BY BROOKE LESLIE ROLLINS
SPECIAL TO THE STAR-TELEGRAM
July 17, 2007
"Whenever the people are well-informed," Thomas Jefferson wrote in 1789, "they can be trusted with their own government." No doubt the Founding Fathers' faith in self-government would be challenged today by the reality of how little Americans know about their heritage.
In anticipation of the Fourth of July, Tonight Show host Jay Leno took his "Jaywalking" camera crew to the streets to question people about the number of
original colonies, the first American flag and the national anthem, among other topics.
Almost all of the half-dozen people he interviewed, ranging from a college professor to a teenage boy, were unable to answer correctly. Two years ago, the same roving game produced a National Football League-bound student from UCLA who declared
Ben Franklin the first president of the United States.
Week after week, the segment entertains viewers with such grand demonstrations of ignorance. The sketches are at once entertaining and depressing. Sadly, they reveal significant deficiencies in civic education.
For its recent report "The Coming Crisis in Citizenship: Higher Education's Failure to Teach America's History and Institutions," the Intercollegiate Studies Institute asked students at 50 of the nation's institutions of higher education about history, government, foreign affairs and the economy.
Among them were Baylor University, West Texas A&M and the University of Texas at Austin. The results suggest no shortage of candidates for Leno's sidewalk shtick.
After three years of undergraduate coursework, seniors scored an average of 53.2 percent. At nearly half of the campuses -- 22 of the 50 schools -- students' average scores were below 50 percent.
More than half could not correctly identify the century when Jamestown was established.
Twenty-eight percent believed that Gettysburg was the battle that brought the Revolutionary War to an end. Fewer than half of the students knew that it
was the Declaration of Independence that so boldly declared "we hold these truths to be self-evident, that all men are created equal."
Shockingly, in some cases students knew less at the end of their college years than when they first set foot on campus. But these scores are hardly an indictment of colleges and universities. The average improvement during one's undergraduate years was a mere 1.5 points (almost three points for Texas), highlighting failures in civic education in K-12 days as well.
The report concludes that "students don't learn what colleges don't teach," arguing that student knowledge will improve when schools require students to take more courses in American history and economics.
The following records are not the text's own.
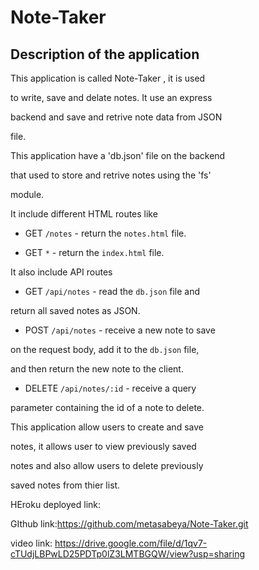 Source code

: # Note-Taker
 

 ## Description of the application

 This application is called Note-Taker , it is used
 
  to write, save and delate notes. It use an express
  
   backend and save and retrive note data from JSON 
   
   file.

This application have a 'db.json' file on the backend

 that used to store and retrive notes using the 'fs' 
 
 module.

It include different HTML routes like 

* GET `/notes` -  return the `notes.html` file.

* GET `*` -  return the `index.html` file. 

It also include API routes 

* GET `/api/notes` - read the `db.json` file and 

return all saved notes as JSON.

  * POST `/api/notes` -  receive a new note to save 
  
  on the request body, add it to the `db.json` file, 
  
  and then return the new note to the client.


  * DELETE `/api/notes/:id` - receive a query 
  
  parameter containing the id of a note to delete. 
  
  This application allow users to create and save 
  
  notes, it allows user to view previously saved 
  
  notes and also allow users to delete previously 
  
  saved notes from thier list.



























HEroku deployed link:

GIthub link:https://github.com/metasabeya/Note-Taker.git

video link: https://drive.google.com/file/d/1qv7-cTUdjLBPwLD25PDTp0lZ3LMTBGQW/view?usp=sharing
That's true whether the classroom is in a middle school or at a university.
Ultimately, those who care deeply about the future of this country -- the future of liberty and freedom -- know that civic virtue is essential to the system of self-government we enjoy today.
We might wonder whether students failing at civics also fail our country, and how well we are preparing future generations to lead this country in the tradition of its Founders.
Brooke Leslie Rollins of Fort Worth is president of the Texas Public Policy
Foundation, a nonprofit, free-market research institute based in Austin.